2) il fatto che al socio privato di minoranza nelle SpA di gestione dell’acqua è concessa la nomina dell’AD, consente al privato, che non ha obblighi di favorire la partecipazione alle scelte come invece avviene di norma nelle società di diritto pubblico, di gestire in forma riservata tutte le scelte, di stabilire quanto e come informare i soci, potendo escludere la piena consapevolezza anche dei membri del suo Consiglio di amministrazione. La dimostrazione è data dalla sorpresa e incredulità, manifestata dalla intervista al Presidente dell’Acquedotto del Fiora, Emilio Landi, ex sindaco di Arcidosso, a dimostrazione della sua mancanza di conoscenza di fatti importanti in relazione all’appalto contestato per 4 milioni di euro, ben conosciuti invece dalla Procura di Grosseto;

3) quando un soggetto privato arriva a gestire per decenni l’offerta di un bene di prima necessità a domanda rigida, diviene oggettivamente proprietario esclusivo delle conoscenze e del saper fare sulla rete, sulla gestione degli impianti e su tutte le infrastrutture tecniche, che ne fa di fatto un monopolista. Il monopolista, come è noto, appropriandosi della rendita, non produce l’efficienza connessa all’esercizio di un’impresa in una configurazione di ampia concorrenza. L’aumento costante delle tariffe a carico dei cittadini ne è la dimostrazione concreta;

4) il soggetto privato normalmente non può ottenere finanziamenti a tassi ordinari dal settore bancario, se l’investimento non si ripaga in tempi brevi, cioè in pochi anni. E’ per questo motivo che molti investimenti previsti dai Piani di Ambito non sono stati fatti dal gestore, specie quelli sulla manutenzione delle condutture, che in Toscana fanno registrare una perdita in media del 37%. E’ per questo che i gestori ricorrono ad appalti a ditte esterne, a cui affidare anche la gestione degli impianti, com’è il caso oggetto delle vicende giudiziarie, che vede l’appalto per la costruzione e gestione di impianti di depurazione. E anche la formazioni di “cartelli” è una prassi ben conosciuta nell’economia di mercato.

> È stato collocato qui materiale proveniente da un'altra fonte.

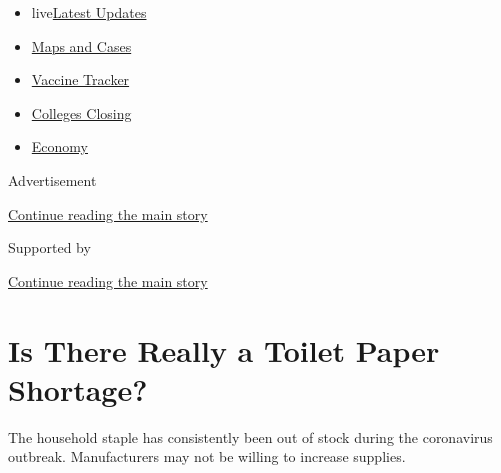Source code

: \begin{itemize}
\tightlist
\item
  live\href{https://www.nytimes3xbfgragh.onion/2020/08/20/world/coronavirus-covid.html?name=styln-coronavirus-markets\&region=TOP_BANNER\&variant=undefined\&block=storyline_menu_recirc\&action=click\&pgtype=Article\&impression_id=4575b941-e385-11ea-bdca-c743cc6a6463}{Latest
  Updates}
\item
  \href{https://www.nytimes3xbfgragh.onion/interactive/2020/us/coronavirus-us-cases.html?name=styln-coronavirus-markets\&region=TOP_BANNER\&variant=undefined\&block=storyline_menu_recirc\&action=click\&pgtype=Article\&impression_id=4575e050-e385-11ea-bdca-c743cc6a6463}{Maps
  and Cases}
\item
  \href{https://www.nytimes3xbfgragh.onion/interactive/2020/science/coronavirus-vaccine-tracker.html?name=styln-coronavirus-markets\&region=TOP_BANNER\&variant=undefined\&block=storyline_menu_recirc\&action=click\&pgtype=Article\&impression_id=4575e051-e385-11ea-bdca-c743cc6a6463}{Vaccine
  Tracker}
\item
  \href{https://www.nytimes3xbfgragh.onion/2020/08/19/us/colleges-closing-covid.html?name=styln-coronavirus-markets\&region=TOP_BANNER\&variant=undefined\&block=storyline_menu_recirc\&action=click\&pgtype=Article\&impression_id=4575e052-e385-11ea-bdca-c743cc6a6463}{Colleges
  Closing}
\item
  \href{https://www.nytimes3xbfgragh.onion/live/2020/08/20/business/stock-market-today-coronavirus?name=styln-coronavirus-markets\&region=TOP_BANNER\&variant=undefined\&block=storyline_menu_recirc\&action=click\&pgtype=Article\&impression_id=4575e053-e385-11ea-bdca-c743cc6a6463}{Economy}
\end{itemize}

Advertisement

\protect\hyperlink{after-top}{Continue reading the main story}

Supported by

\protect\hyperlink{after-sponsor}{Continue reading the main story}

\hypertarget{is-there-really-a-toilet-paper-shortage}{%
\section{Is There Really a Toilet Paper
Shortage?}\label{is-there-really-a-toilet-paper-shortage}}

The household staple has consistently been out of stock during the
coronavirus outbreak. Manufacturers may not be willing to increase
supplies.

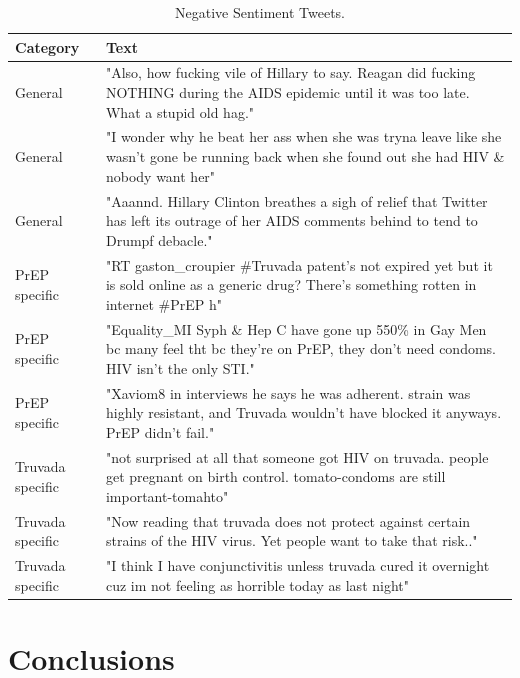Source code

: \documentclass{sig-alternate-05-2015}
\begin{document}
\begin{table}
\centering
\caption{Negative Sentiment Tweets.}
\begin{tabular}{|p{2cm}|p{12cm}|} \hline
Category & Text\\ \hline
General & "Also, how fucking vile of Hillary to say. Reagan did fucking NOTHING during the AIDS epidemic until it was too late. What a stupid old hag."\\ \hline
General & "I wonder why he beat her ass when she was tryna leave like she wasn't gone be running back when she found out she had HIV \& nobody want her"\\ \hline
General & "Aaannd. Hillary Clinton breathes a sigh of relief that Twitter has left its outrage of her AIDS comments behind to tend to Drumpf debacle."\\ \hline

PrEP specific & "RT gaston\_croupier \#Truvada patent's not expired yet but it is sold online as a generic drug? There's something rotten in internet \#PrEP h"\\ \hline
PrEP specific & "Equality\_MI Syph \& Hep C have gone up 550\% in Gay Men bc many feel tht bc they're on PrEP, they don't need condoms. HIV isn't the only STI."\\ \hline
PrEP specific & "Xaviom8 in interviews he says he was adherent. strain was highly resistant, and Truvada wouldn't have blocked it anyways. PrEP didn't fail."\\ \hline

Truvada specific & "not surprised at all that someone got HIV on truvada. people get pregnant on birth control. tomato-condoms are still important-tomahto"\\ \hline
Truvada specific & "Now reading that truvada does not protect against certain strains of the HIV virus. Yet people want to take that risk.."\\ \hline
Truvada specific & "I think I have conjunctivitis unless truvada cured it overnight cuz im not feeling as horrible today as last night"\\ \hline

\hline\end{tabular}
\end{table}


\section{Conclusions}
\end{document}
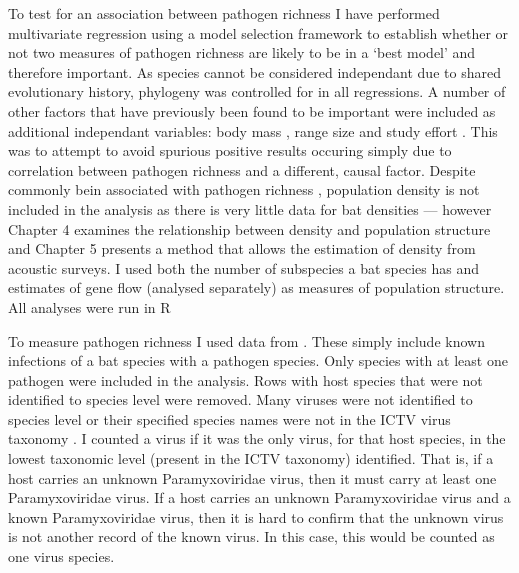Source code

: To test for an association between pathogen richness I have performed multivariate regression using a model selection framework to establish whether or not two measures of pathogen richness are likely to be in a `best model' and therefore important.
As species cannot be considered independant due to shared evolutionary history, phylogeny was controlled for in all regressions.
A number of other factors that have previously been found to be important were included as additional independant variables: body mass \cite{kamiya2014determines, turmelle2009correlates, gay2014parasite, maganga2014bat}, range size \cite{kamiya2014determines, turmelle2009correlates, maganga2014bat} and study effort \cite{turmelle2009correlates, gay2014parasite, maganga2014bat}.
This was to attempt to avoid spurious positive results occuring simply due to correlation between pathogen richness and a different, causal factor.
Despite commonly bein associated with pathogen richness \cite{arneberg2002host, kamiya2014determines, nunn2003comparative}, population density is not included in the analysis as there is very little data for bat densities --- however Chapter 4 examines the relationship between density and population structure and Chapter 5 presents a method that allows the estimation of density from acoustic surveys.
I used both the number of subspecies a bat species has and estimates of gene flow (analysed separately) as measures of population structure.
All analyses were run in R \cite{R}

To measure pathogen richness I used data from \cite{luis2013comparison}. 
These simply include known infections of a bat species with a pathogen species. 
Only species with at least one pathogen were included in the analysis.
Rows with host species that were not identified to species level were removed.
Many viruses were not identified to species level or their specified species names were not in the ICTV virus taxonomy \cite{ICTV}.
I counted a virus if it was the only virus, for that host species, in the lowest taxonomic level (present in the ICTV taxonomy) identified.
That is, if a host carries an unknown Paramyxoviridae virus, then it must carry at least one Paramyxoviridae virus.
If a host carries an unknown Paramyxoviridae virus and a known Paramyxoviridae virus, then it is hard to confirm that the unknown virus is not another record of the known virus.
In this case, this would be counted as one virus species.






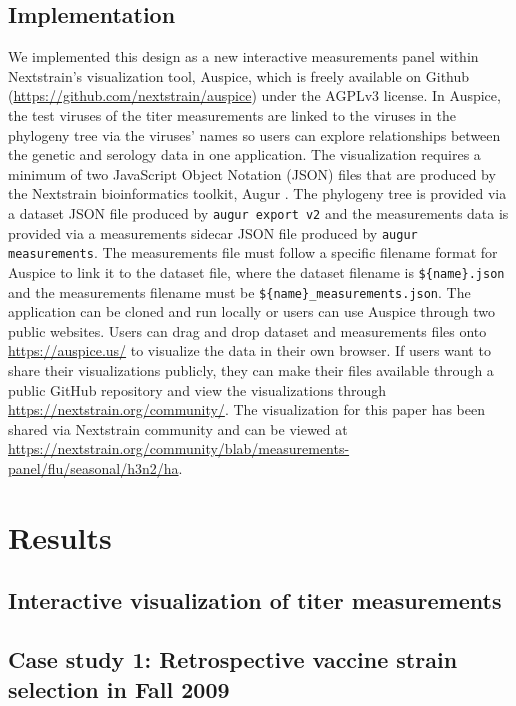 \documentclass[utf8]{FrontiersinHarvard} %
\begin{document}
\subsection{Implementation}

We implemented this design as a new interactive measurements panel within Nextstrain's visualization tool, Auspice, which is freely available on Github (\url{https://github.com/nextstrain/auspice}) under the AGPLv3 license.
In Auspice, the test viruses of the titer measurements are linked to the viruses in the phylogeny tree via the viruses' names so users can explore relationships between the genetic and serology data in one application.
The visualization requires a minimum of two JavaScript Object Notation (JSON) files that are produced by the Nextstrain bioinformatics toolkit, Augur \citep{Huddleston2021}.
The phylogeny tree is provided via a dataset JSON file produced by \texttt{augur export v2} and the measurements data is provided via a measurements sidecar JSON file produced by \texttt{augur measurements}.
The measurements file must follow a specific filename format for Auspice to link it to the dataset file, where the dataset filename is \texttt{\$\{name\}.json} and the measurements filename must be \texttt{\$\{name\}\_measurements.json}.
The application can be cloned and run locally or users can use Auspice through two public websites.
Users can drag and drop dataset and measurements files onto \url{https://auspice.us/} to visualize the data in their own browser.
If users want to share their visualizations publicly, they can make their files available through a public GitHub repository and view the visualizations through \url{https://nextstrain.org/community/}.
The visualization for this paper has been shared via Nextstrain community and can be viewed at \url{https://nextstrain.org/community/blab/measurements-panel/flu/seasonal/h3n2/ha}.

\section{Results}

\subsection{Interactive visualization of titer measurements}

\subsection{Case study 1: Retrospective vaccine strain selection in Fall 2009}
\end{document}
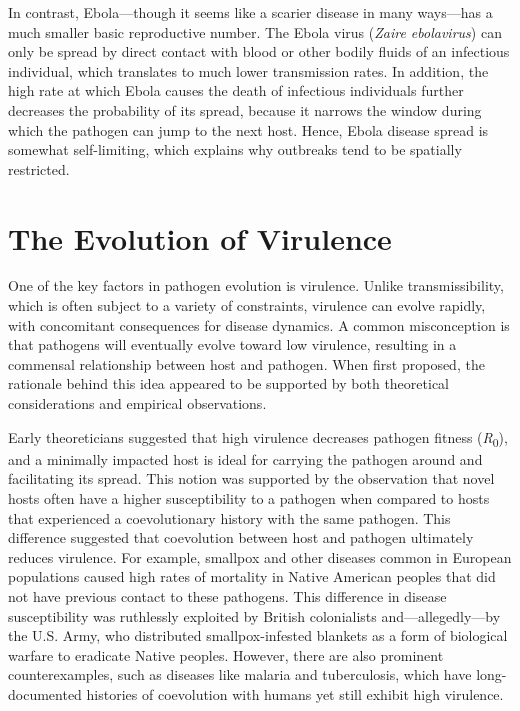 \documentclass[
]{book}
\begin{document}
In contrast, Ebola---though it seems like a scarier disease in many ways---has a much smaller basic reproductive number. The Ebola virus (\emph{Zaire ebolavirus}) can only be spread by direct contact with blood or other bodily fluids of an infectious individual, which translates to much lower transmission rates. In addition, the high rate at which Ebola causes the death of infectious individuals further decreases the probability of its spread, because it narrows the window during which the pathogen can jump to the next host. Hence, Ebola disease spread is somewhat self-limiting, which explains why outbreaks tend to be spatially restricted.

\hypertarget{the-evolution-of-virulence}{%
\section{The Evolution of Virulence}\label{the-evolution-of-virulence}}

One of the key factors in pathogen evolution is virulence. Unlike transmissibility, which is often subject to a variety of constraints, virulence can evolve rapidly, with concomitant consequences for disease dynamics. A common misconception is that pathogens will eventually evolve toward low virulence, resulting in a commensal relationship between host and pathogen. When first proposed, the rationale behind this idea appeared to be supported by both theoretical considerations and empirical observations.

Early theoreticians suggested that high virulence decreases pathogen fitness (\emph{R}\textsubscript{0}), and a minimally impacted host is ideal for carrying the pathogen around and facilitating its spread. This notion was supported by the observation that novel hosts often have a higher susceptibility to a pathogen when compared to hosts that experienced a coevolutionary history with the same pathogen. This difference suggested that coevolution between host and pathogen ultimately reduces virulence. For example, smallpox and other diseases common in European populations caused high rates of mortality in Native American peoples that did not have previous contact to these pathogens. This difference in disease susceptibility was ruthlessly exploited by British colonialists and---allegedly---by the U.S. Army, who distributed smallpox-infested blankets as a form of biological warfare to eradicate Native peoples. However, there are also prominent counterexamples, such as diseases like malaria and tuberculosis, which have long-documented histories of coevolution with humans yet still exhibit high virulence.
\end{document}
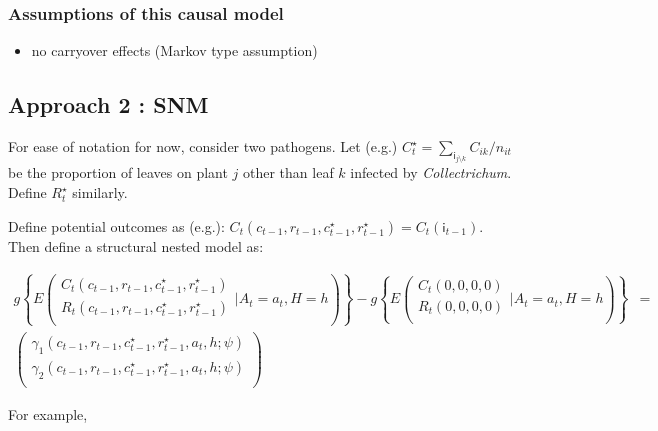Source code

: \documentclass[]{article}
\providecommand{\tightlist}{%
  \setlength{\itemsep}{0pt}\setlength{\parskip}{0pt}}
\begin{document}
\hypertarget{causal_assumptions}{%
\subsubsection{Assumptions of this causal
model}\label{causal_assumptions}}

\begin{itemize}
\tightlist
\item
  no carryover effects (Markov type assumption)
\end{itemize}

\hypertarget{approach-2-snm}{%
\subsection{Approach 2 : SNM}\label{approach-2-snm}}

For ease of notation for now, consider two pathogens. Let (e.g.)
\(C^{\star}_t = \sum_{\mathsf{i}_{j \setminus k}} C_{ik}/n_{it}\) be the
proportion of leaves on plant \(j\) other than leaf \(k\) infected by
\emph{Collectrichum}. Define \(R^{\star}_t\) similarly.

Define potential outcomes as (e.g.):
\(C_t(c_{t-1}, r_{t-1}, c^{\star}_{t-1}, r^{\star}_{t-1}) = C_t(\mathsf{i}_{t -1})\).
Then define a structural nested model as:

\begin{align*}
g \left\{ E \left( 
 \begin{array}{l}
  C_t(c_{t-1}, r_{t-1}, c^{\star}_{t-1}, r^{\star}_{t-1}) \\
  R_t(c_{t-1}, r_{t-1}, c^{\star}_{t-1}, r^{\star}_{t-1}) \\
 \end{array} \bigg| A_t = a_t, H = h
\right)  \right\} -  
g \left\{ E \left( 
 \begin{array}{l}
  C_t(0, 0, 0, 0) \\
  R_t(0, 0, 0, 0) \\
 \end{array} \bigg| A_t = a_t, H = h
\right)  \right\} &= \\ 
\begin{pmatrix}
\gamma_1(c_{t-1}, r_{t-1}, c^{\star}_{t-1}, r^{\star}_{t-1}, a_t, h; \psi) \\
\gamma_2(c_{t-1}, r_{t-1}, c^{\star}_{t-1}, r^{\star}_{t-1}, a_t, h; \psi) \\
\end{pmatrix}
\end{align*}

For example,
\end{document}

In conclusione uscire dalla sfera privatistica, coinvolgere la cittadinanza e i consiglieri comunali nella programmazione e gestione dei beni comuni, che non può essere di dimensioni territoriali contrastanti con le suddette finalità, è un obbligo culturale oltre che etico se si vuole prevenire la corruzione, che è nei fatti quotidiani.